Inflation is Still a Monetary Phenomenon
A quarter of a century ago, control of money was seen as both necessary and sufficient to curb inflation — so most central banks set monetary targets. Financial deregulation and innovation made the money supply harder to interpret. As the link between money and prices seemingly broke down, central banks scrapped money targets and instead focused on inflation directly.
America’s Federal Reserve has announced that it will stop publishing M3, its broadest measure of money. The Fed claims that M3 does not convey any extra information about the economy that is not already embodied in the narrower M2 measure. It is true that the two Ms move in step for much of the time, but there have been big divergences. Over the past year, for example, M3 has grown nearly twice as fast as M2.

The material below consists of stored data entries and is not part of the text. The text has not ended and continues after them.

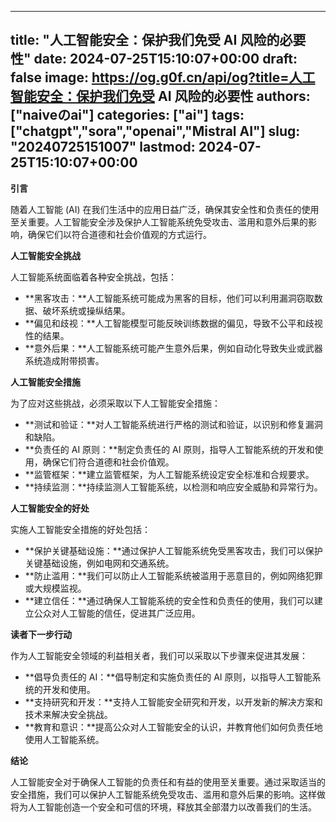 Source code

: 
---
title: "人工智能安全：保护我们免受 AI 风险的必要性"
date: 2024-07-25T15:10:07+00:00
draft: false
image: https://og.g0f.cn/api/og?title=人工智能安全：保护我们免受 AI 风险的必要性
authors: ["naiveのai"]
categories: ["ai"]
tags: ["chatgpt","sora","openai","Mistral AI"]
slug: "20240725151007"
lastmod: 2024-07-25T15:10:07+00:00
---
**引言**

随着人工智能 (AI) 在我们生活中的应用日益广泛，确保其安全性和负责任的使用至关重要。人工智能安全涉及保护人工智能系统免受攻击、滥用和意外后果的影响，确保它们以符合道德和社会价值观的方式运行。

**人工智能安全挑战**

人工智能系统面临着各种安全挑战，包括：

* **黑客攻击：**人工智能系统可能成为黑客的目标，他们可以利用漏洞窃取数据、破坏系统或操纵结果。
* **偏见和歧视：**人工智能模型可能反映训练数据的偏见，导致不公平和歧视性的结果。
* **意外后果：**人工智能系统可能产生意外后果，例如自动化导致失业或武器系统造成附带损害。

**人工智能安全措施**

为了应对这些挑战，必须采取以下人工智能安全措施：

* **测试和验证：**对人工智能系统进行严格的测试和验证，以识别和修复漏洞和缺陷。
* **负责任的 AI 原则：**制定负责任的 AI 原则，指导人工智能系统的开发和使用，确保它们符合道德和社会价值观。
* **监管框架：**建立监管框架，为人工智能系统设定安全标准和合规要求。
* **持续监测：**持续监测人工智能系统，以检测和响应安全威胁和异常行为。

**人工智能安全的好处**

实施人工智能安全措施的好处包括：

* **保护关键基础设施：**通过保护人工智能系统免受黑客攻击，我们可以保护关键基础设施，例如电网和交通系统。
* **防止滥用：**我们可以防止人工智能系统被滥用于恶意目的，例如网络犯罪或大规模监视。
* **建立信任：**通过确保人工智能系统的安全性和负责任的使用，我们可以建立公众对人工智能的信任，促进其广泛应用。

**读者下一步行动**

作为人工智能安全领域的利益相关者，我们可以采取以下步骤来促进其发展：

* **倡导负责任的 AI：**倡导制定和实施负责任的 AI 原则，以指导人工智能系统的开发和使用。
* **支持研究和开发：**支持人工智能安全研究和开发，以开发新的解决方案和技术来解决安全挑战。
* **教育和意识：**提高公众对人工智能安全的认识，并教育他们如何负责任地使用人工智能系统。

**结论**

人工智能安全对于确保人工智能的负责任和有益的使用至关重要。通过采取适当的安全措施，我们可以保护人工智能系统免受攻击、滥用和意外后果的影响。这样做将为人工智能创造一个安全和可信的环境，释放其全部潜力以改善我们的生活。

As Milton Friedman famously said, “Inflation is always and everywhere a monetary phenomenon.” Monetary aggregates are a fickle guide to the economy over the next year, but over longer periods the link between money and prices still holds. Many big mistakes in economic history were made when policymakers ignored monetary signals: the Great Depression in the 1930s, the great inflation of the 1970s, and the financial bubbles in Japan in the late 1980s and East Asia in the late 1990s.
Research by the Bank for International Settlements has confirmed that monetary aggregates do still contain useful information. In particular, rapid growth in money and credit as well as asset prices usually signals the build-up of economic and financial imbalances, which often cause financial stress later on.